FORSE non lo sappiamo oppure non lo ricordiamo, oppure a noi maschi la cosa ci riguarda poco. Ma l’aborto, l’interruzione volontaria della gravidanza, anche se è legge dello Stato, è praticata solo da una minoranza dei medici italiani.
Questo è un fatto, una prova, una circostanza dentro la quale si sviluppa la vita e la paura di Lea, protagonista del romanzo che Flavia Piccinni (Quel fiume è la notte, Edizioni Fandango) sembra aver scritto con tutto il suo corpo. La forza della narrazione, la densità, l’energia delle parole fanno emozionare per il sentimento che trasmettono. È il tramonto di un’esistenza e l’avvio di un’altra. La scrittura è decisa, forte nei passaggi che danno respiro al racconto.
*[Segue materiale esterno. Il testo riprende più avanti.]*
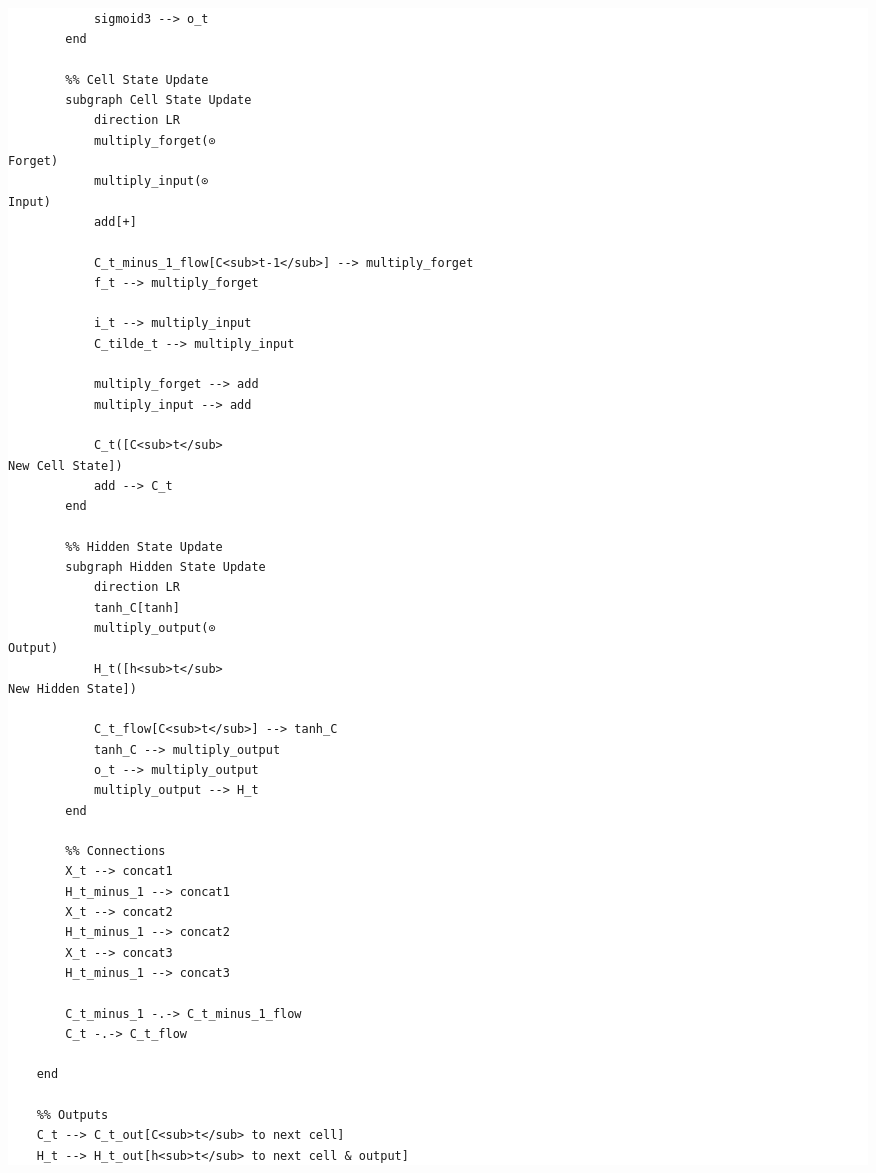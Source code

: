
 ```mermaid
            sigmoid3 --> o_t
        end
        
        %% Cell State Update
        subgraph Cell State Update
            direction LR
            multiply_forget(⊙
Forget)
            multiply_input(⊙
Input)
            add[+]
            
            C_t_minus_1_flow[C<sub>t-1</sub>] --> multiply_forget
            f_t --> multiply_forget
            
            i_t --> multiply_input
            C_tilde_t --> multiply_input
            
            multiply_forget --> add
            multiply_input --> add
            
            C_t([C<sub>t</sub>
New Cell State])
            add --> C_t
        end
        
        %% Hidden State Update
        subgraph Hidden State Update
            direction LR
            tanh_C[tanh]
            multiply_output(⊙
Output)
            H_t([h<sub>t</sub>
New Hidden State])
            
            C_t_flow[C<sub>t</sub>] --> tanh_C
            tanh_C --> multiply_output
            o_t --> multiply_output
            multiply_output --> H_t
        end

        %% Connections
        X_t --> concat1
        H_t_minus_1 --> concat1
        X_t --> concat2
        H_t_minus_1 --> concat2
        X_t --> concat3
        H_t_minus_1 --> concat3
        
        C_t_minus_1 -.-> C_t_minus_1_flow
        C_t -.-> C_t_flow
        
    end
    
    %% Outputs
    C_t --> C_t_out[C<sub>t</sub> to next cell]
    H_t --> H_t_out[h<sub>t</sub> to next cell & output]

```
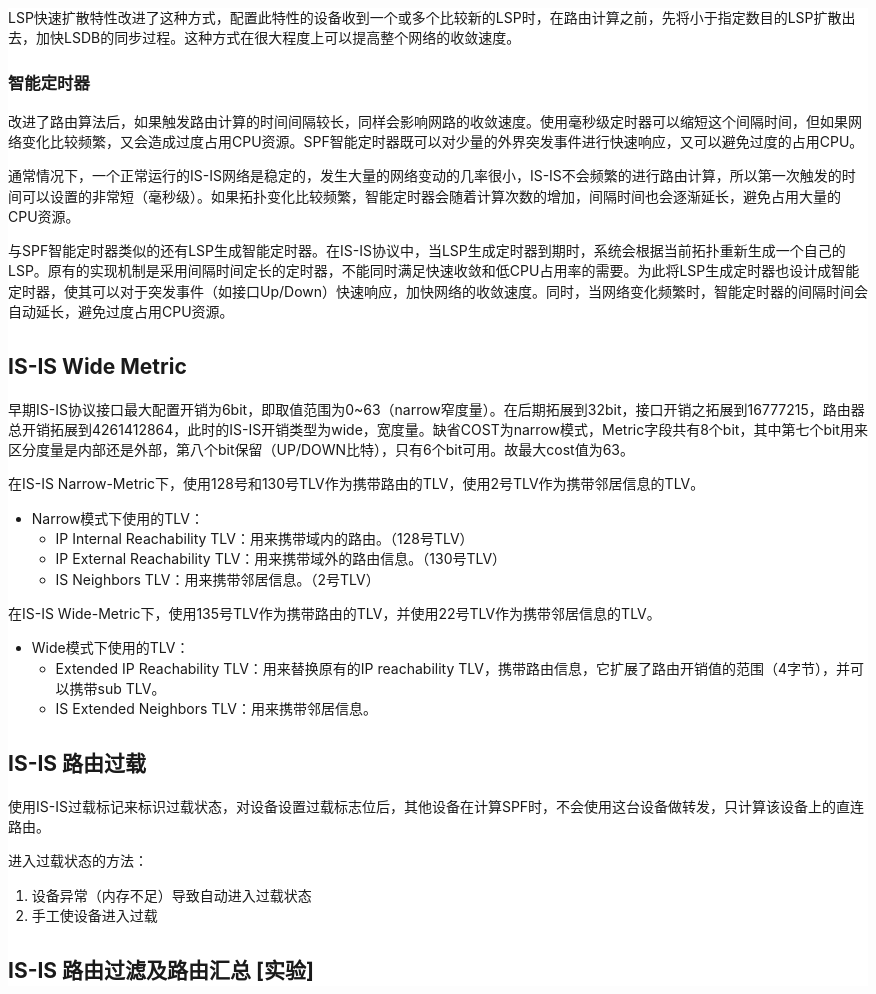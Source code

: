 LSP快速扩散特性改进了这种方式，配置此特性的设备收到一个或多个比较新的LSP时，在路由计算之前，先将小于指定数目的LSP扩散出去，加快LSDB的同步过程。这种方式在很大程度上可以提高整个网络的收敛速度。



### 智能定时器

改进了路由算法后，如果触发路由计算的时间间隔较长，同样会影响网路的收敛速度。使用毫秒级定时器可以缩短这个间隔时间，但如果网络变化比较频繁，又会造成过度占用CPU资源。SPF智能定时器既可以对少量的外界突发事件进行快速响应，又可以避免过度的占用CPU。

通常情况下，一个正常运行的IS-IS网络是稳定的，发生大量的网络变动的几率很小，IS-IS不会频繁的进行路由计算，所以第一次触发的时间可以设置的非常短（毫秒级）。如果拓扑变化比较频繁，智能定时器会随着计算次数的增加，间隔时间也会逐渐延长，避免占用大量的CPU资源。

与SPF智能定时器类似的还有LSP生成智能定时器。在IS-IS协议中，当LSP生成定时器到期时，系统会根据当前拓扑重新生成一个自己的LSP。原有的实现机制是采用间隔时间定长的定时器，不能同时满足快速收敛和低CPU占用率的需要。为此将LSP生成定时器也设计成智能定时器，使其可以对于突发事件（如接口Up/Down）快速响应，加快网络的收敛速度。同时，当网络变化频繁时，智能定时器的间隔时间会自动延长，避免过度占用CPU资源。



## IS-IS Wide Metric

早期IS-IS协议接口最大配置开销为6bit，即取值范围为0~63（narrow窄度量）。在后期拓展到32bit，接口开销之拓展到16777215，路由器总开销拓展到4261412864，此时的IS-IS开销类型为wide，宽度量。缺省COST为narrow模式，Metric字段共有8个bit，其中第七个bit用来区分度量是内部还是外部，第八个bit保留（UP/DOWN比特），只有6个bit可用。故最大cost值为63。



在IS-IS Narrow-Metric下，使用128号和130号TLV作为携带路由的TLV，使用2号TLV作为携带邻居信息的TLV。

- Narrow模式下使用的TLV：
  - IP Internal Reachability TLV：用来携带域内的路由。（128号TLV）
  - IP External Reachability TLV：用来携带域外的路由信息。（130号TLV）
  - IS Neighbors TLV：用来携带邻居信息。（2号TLV）



在IS-IS Wide-Metric下，使用135号TLV作为携带路由的TLV，并使用22号TLV作为携带邻居信息的TLV。

- Wide模式下使用的TLV：
  - Extended IP Reachability TLV：用来替换原有的IP reachability TLV，携带路由信息，它扩展了路由开销值的范围（4字节），并可以携带sub TLV。
  - IS Extended Neighbors TLV：用来携带邻居信息。



## IS-IS 路由过载

使用IS-IS过载标记来标识过载状态，对设备设置过载标志位后，其他设备在计算SPF时，不会使用这台设备做转发，只计算该设备上的直连路由。

进入过载状态的方法：

1. 设备异常（内存不足）导致自动进入过载状态
2. 手工使设备进入过载



## IS-IS 路由过滤及路由汇总 [实验]
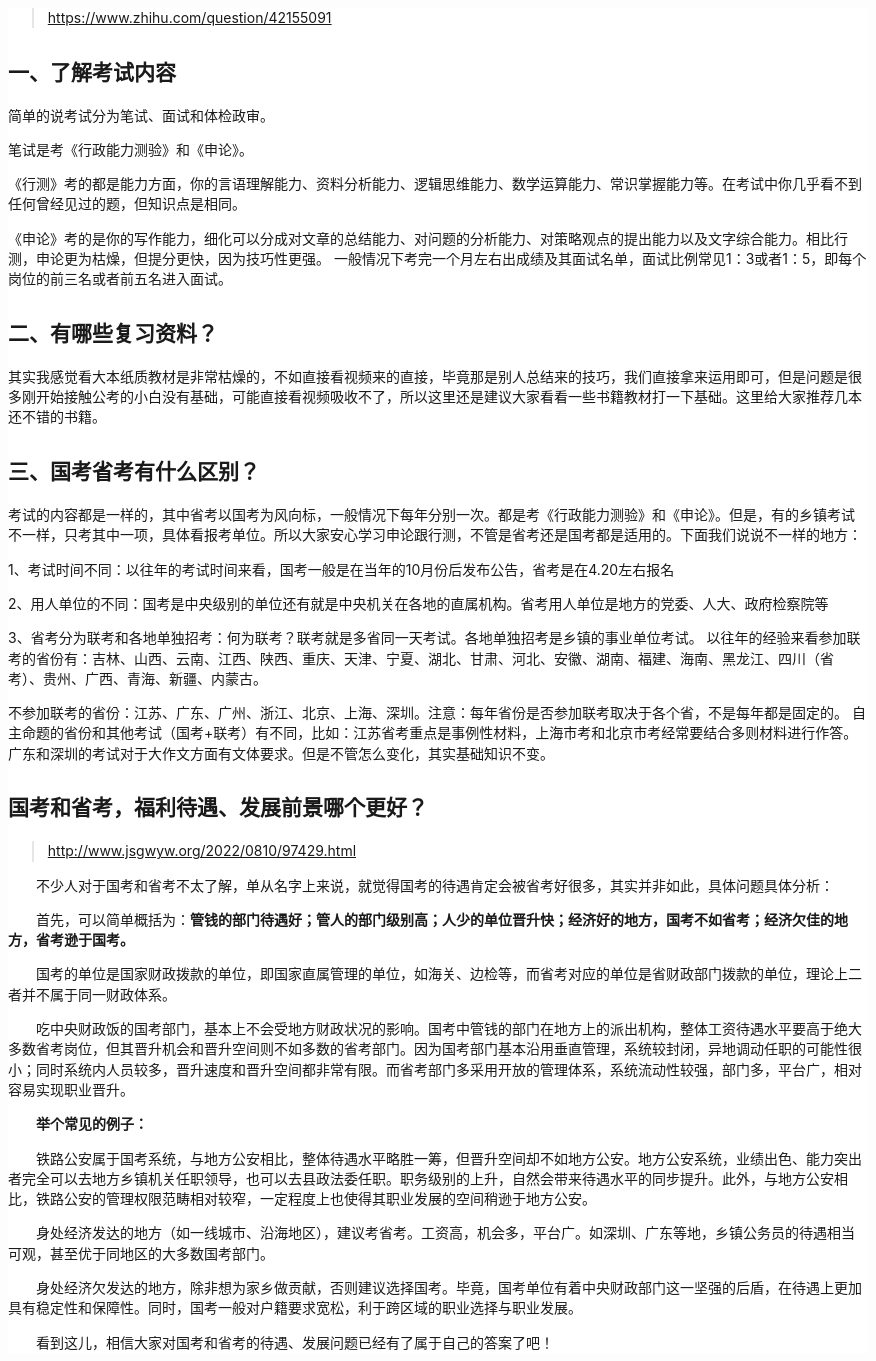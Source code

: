 > https://www.zhihu.com/question/42155091

## 一、了解考试内容

简单的说考试分为笔试、面试和体检政审。 

笔试是考《行政能力测验》和《申论》。 

《行测》考的都是能力方面，你的言语理解能力、资料分析能力、逻辑思维能力、数学运算能力、常识掌握能力等。在考试中你几乎看不到任何曾经见过的题，但知识点是相同。

《申论》考的是你的写作能力，细化可以分成对文章的总结能力、对问题的分析能力、对策略观点的提出能力以及文字综合能力。相比行测，申论更为枯燥，但提分更快，因为技巧性更强。 一般情况下考完一个月左右出成绩及其面试名单，面试比例常见1：3或者1：5，即每个岗位的前三名或者前五名进入面试。

## 二、有哪些复习资料？

其实我感觉看大本纸质教材是非常枯燥的，不如直接看视频来的直接，毕竟那是别人总结来的技巧，我们直接拿来运用即可，但是问题是很多刚开始接触公考的小白没有基础，可能直接看视频吸收不了，所以这里还是建议大家看看一些书籍教材打一下基础。这里给大家推荐几本还不错的书籍。

## 三、国考省考有什么区别？   

考试的内容都是一样的，其中省考以国考为风向标，一般情况下每年分别一次。都是考《行政能力测验》和《申论》。但是，有的乡镇考试不一样，只考其中一项，具体看报考单位。所以大家安心学习申论跟行测，不管是省考还是国考都是适用的。下面我们说说不一样的地方： 

1、考试时间不同：以往年的考试时间来看，国考一般是在当年的10月份后发布公告，省考是在4.20左右报名 

2、用人单位的不同：国考是中央级别的单位还有就是中央机关在各地的直属机构。省考用人单位是地方的党委、人大、政府检察院等 

3、省考分为联考和各地单独招考：何为联考？联考就是多省同一天考试。各地单独招考是乡镇的事业单位考试。 以往年的经验来看参加联考的省份有：吉林、山西、云南、江西、陕西、重庆、天津、宁夏、湖北、甘肃、河北、安徽、湖南、福建、海南、黑龙江、四川（省考）、贵州、广西、青海、新疆、内蒙古。 

不参加联考的省份：江苏、广东、广州、浙江、北京、上海、深圳。注意：每年省份是否参加联考取决于各个省，不是每年都是固定的。 自主命题的省份和其他考试（国考+联考）有不同，比如：江苏省考重点是事例性材料，上海市考和北京市考经常要结合多则材料进行作答。广东和深圳的考试对于大作文方面有文体要求。但是不管怎么变化，其实基础知识不变。

## 国考和省考，福利待遇、发展前景哪个更好？

> http://www.jsgwyw.org/2022/0810/97429.html

　　不少人对于国考和省考不太了解，单从名字上来说，就觉得国考的待遇肯定会被省考好很多，其实并非如此，具体问题具体分析：

　　首先，可以简单概括为：**管钱的部门待遇好；管人的部门级别高；人少的单位晋升快；经济好的地方，国考不如省考；经济欠佳的地方，省考逊于国考。**

　　国考的单位是国家财政拨款的单位，即国家直属管理的单位，如海关、边检等，而省考对应的单位是省财政部门拨款的单位，理论上二者并不属于同一财政体系。

　　吃中央财政饭的国考部门，基本上不会受地方财政状况的影响。国考中管钱的部门在地方上的派出机构，整体工资待遇水平要高于绝大多数省考岗位，但其晋升机会和晋升空间则不如多数的省考部门。因为国考部门基本沿用垂直管理，系统较封闭，异地调动任职的可能性很小；同时系统内人员较多，晋升速度和晋升空间都非常有限。而省考部门多采用开放的管理体系，系统流动性较强，部门多，平台广，相对容易实现职业晋升。

　　**举个常见的例子：**

　　铁路公安属于国考系统，与地方公安相比，整体待遇水平略胜一筹，但晋升空间却不如地方公安。地方公安系统，业绩出色、能力突出者完全可以去地方乡镇机关任职领导，也可以去县政法委任职。职务级别的上升，自然会带来待遇水平的同步提升。此外，与地方公安相比，铁路公安的管理权限范畴相对较窄，一定程度上也使得其职业发展的空间稍逊于地方公安。

　　身处经济发达的地方（如一线城市、沿海地区），建议考省考。工资高，机会多，平台广。如深圳、广东等地，乡镇公务员的待遇相当可观，甚至优于同地区的大多数国考部门。

　　身处经济欠发达的地方，除非想为家乡做贡献，否则建议选择国考。毕竟，国考单位有着中央财政部门这一坚强的后盾，在待遇上更加具有稳定性和保障性。同时，国考一般对户籍要求宽松，利于跨区域的职业选择与职业发展。

　　看到这儿，相信大家对国考和省考的待遇、发展问题已经有了属于自己的答案了吧！
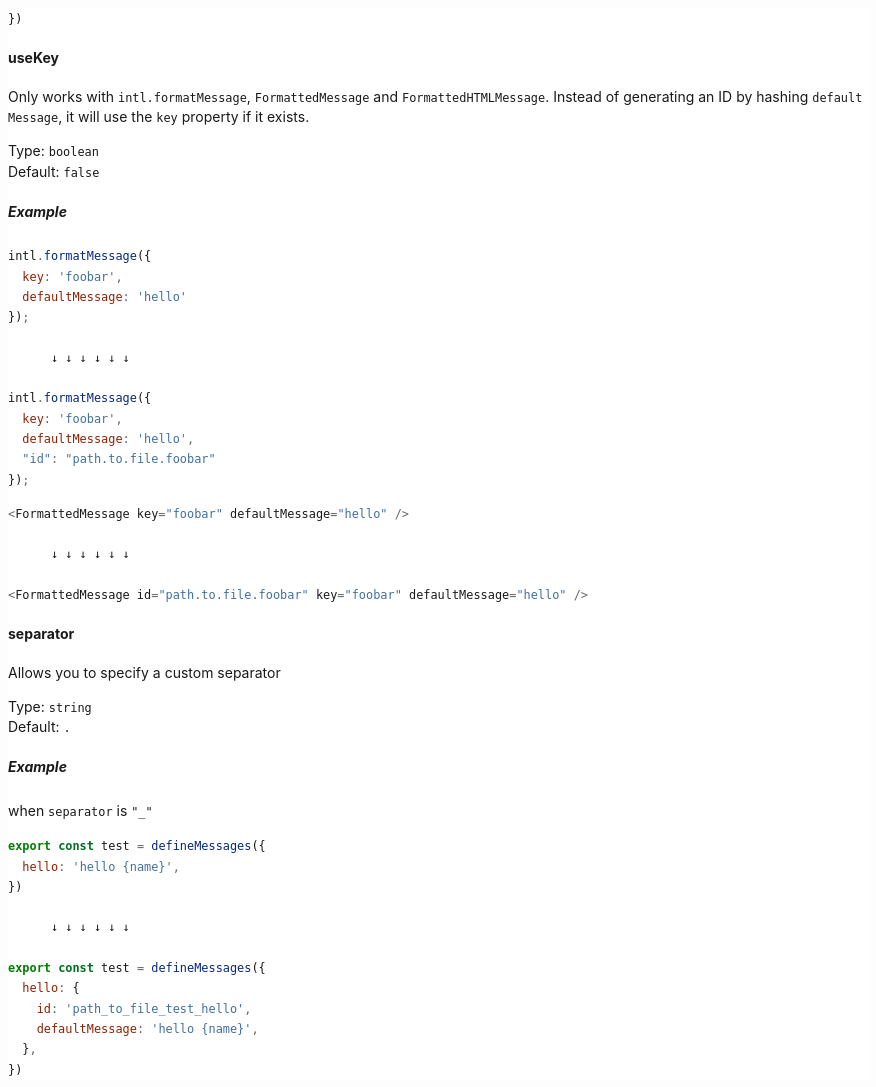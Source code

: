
 ```js
})
```

#### useKey

Only works with `intl.formatMessage`, `FormattedMessage` and `FormattedHTMLMessage`. Instead of
generating an ID by hashing `defaultMessage`, it will use the `key` property if
it exists.

Type: `boolean` <br>
Default: `false`

##### Example

```js
intl.formatMessage({
  key: 'foobar',
  defaultMessage: 'hello'
});

      ↓ ↓ ↓ ↓ ↓ ↓

intl.formatMessage({
  key: 'foobar',
  defaultMessage: 'hello',
  "id": "path.to.file.foobar"
});
```

```js
<FormattedMessage key="foobar" defaultMessage="hello" />

      ↓ ↓ ↓ ↓ ↓ ↓

<FormattedMessage id="path.to.file.foobar" key="foobar" defaultMessage="hello" />
```

#### separator

Allows you to specify a custom separator

Type: `string` <br>
Default: `.`

##### Example

when `separator` is `"_"`

```js
export const test = defineMessages({
  hello: 'hello {name}',
})

      ↓ ↓ ↓ ↓ ↓ ↓

export const test = defineMessages({
  hello: {
    id: 'path_to_file_test_hello',
    defaultMessage: 'hello {name}',
  },
})
```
Non sopisce mai, colpisce invece quasi in ogni pagina. Un romanziere deve cercare in ogni rigo il fiato che necessita alle proprie costruzioni, a
rendere percepibile ogni suggestione, valicabile il confine di ogni fantasia, e la Piccinni, che non è una sprovveduta, trova sempre l’angolo giusto, l’inquadratura necessaria, l’energia indispensabile per rendere una storia “la” storia.
Non è un caso che Fandango abbia voluto mandare questo suo titolo al premio Strega. Il libro ha gambe per andare avanti, e avrà tempo per essere letto e anche riletto.